The nymphae form the intermediate portal of the vagina, as the canal which conducts to the womb was in anatomy first termed (according to Hyrtl) by De Graaf.[95] It is a secreting, erectile, more or less sensitive canal lined by what is usually considered mucous membrane, though some have regarded it as integument of the same character as that of the external genitals; it certainly resembles such integument more than, for instance, the mucous membrane of the rectum. In the woman who has never had sexual intercourse and has been subjected to no manipulations or accidents affecting this region, the vagina is closed by a last and final gate of delicate membrane—scarcely admitting more than a slender finger—called the hymen.
The poets called the hymen “fios virginitatis,” the flower of virginity, whence the medico-legal term defloratio.
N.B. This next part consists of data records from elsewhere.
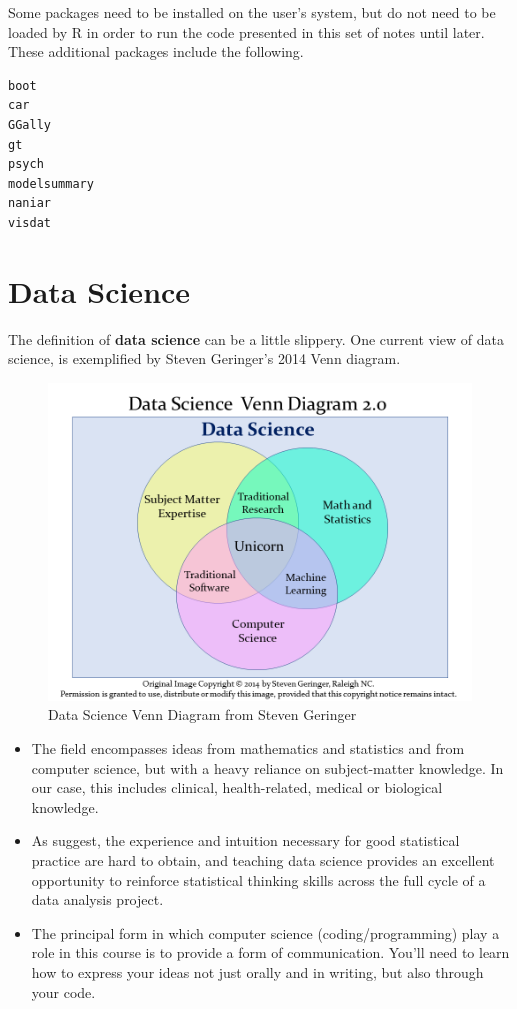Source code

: \documentclass[
]{book}
\providecommand{\tightlist}{%
  \setlength{\itemsep}{0pt}\setlength{\parskip}{0pt}}
\begin{document}
Some packages need to be installed on the user's system, but do not need to be loaded by R in order to run the code presented in this set of notes until later. These additional packages include the following.

\begin{verbatim}
boot
car
GGally
gt
psych
modelsummary
naniar
visdat
\end{verbatim}

\hypertarget{data-science}{%
\chapter{Data Science}\label{data-science}}

The definition of \textbf{data science} can be a little slippery. One current view of data science, is exemplified by Steven Geringer's 2014 Venn diagram.

\begin{figure}
\includegraphics[width=0.8\linewidth]{figures/data-science-venn20} \caption{Data Science Venn Diagram from Steven Geringer}\label{fig:datasci-fig}
\end{figure}

\begin{itemize}
\tightlist
\item
  The field encompasses ideas from mathematics and statistics and from computer science, but with a heavy reliance on subject-matter knowledge. In our case, this includes clinical, health-related, medical or biological knowledge.
\item
  As \citet{Gelman-Nolan} suggest, the experience and intuition necessary for good statistical practice are hard to obtain, and teaching data science provides an excellent opportunity to reinforce statistical thinking skills across the full cycle of a data analysis project.
\item
  The principal form in which computer science (coding/programming) play a role in this course is to provide a form of communication. You'll need to learn how to express your ideas not just orally and in writing, but also through your code.
\end{itemize}
\end{document}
Notwithstanding the great significance which has long been attached to the phenomena connected with it, the hymen was not accurately known until Vesalius, Fallopius, and Spigelius described and named it. It was, however, recognized by the Arab authors, Avicenna and Averroes. The early literature concerning it is summarized by Schurig, Muliebria, 1729, Section II, cap. V. The same author’s Parthenologia is devoted to the various ancient problems connected with the question of virginity.
To say that this delicate piece of membrane is from the non-physical point of view a more important structure than any other part of the body is to convey but a feeble idea of the immense importance of the hymen in the eyes of the men of many past ages and even of our own times and among our own people.[96] For the uses of the feminine body, or for its beauty, there is no part which is more absolutely insignificant. But in human estimation it has acquired a spiritual value which has made it far more than a part of the body. It has taken the place of the soul, that whose presence gives all her worth and dignity, even her name, to the unmarried woman, her purity, her sexual desirability, her market value. Without it—though in all physical and mental respects she might remain the same person—she has sometimes been a mark for contempt, a worthless outcast.[97]
So fragile a membrane scarcely possesses the reliability which should be possessed by a structure whose presence or absence has often meant so much. Its absence by no means necessarily signifies that a woman has had intercourse with a man. Its presence by no means signifies that she has never had such intercourse.
There are many ways in which the hymen may be destroyed apart from coitus. Among the Chinese (and also, it would appear, in India and some other parts of the East) the female parts are from infancy kept so scrupulously clean by daily washing, the finger being introduced into the vagina, that the hymen rapidly disappears, and its existence is unknown even to Chinese doctors.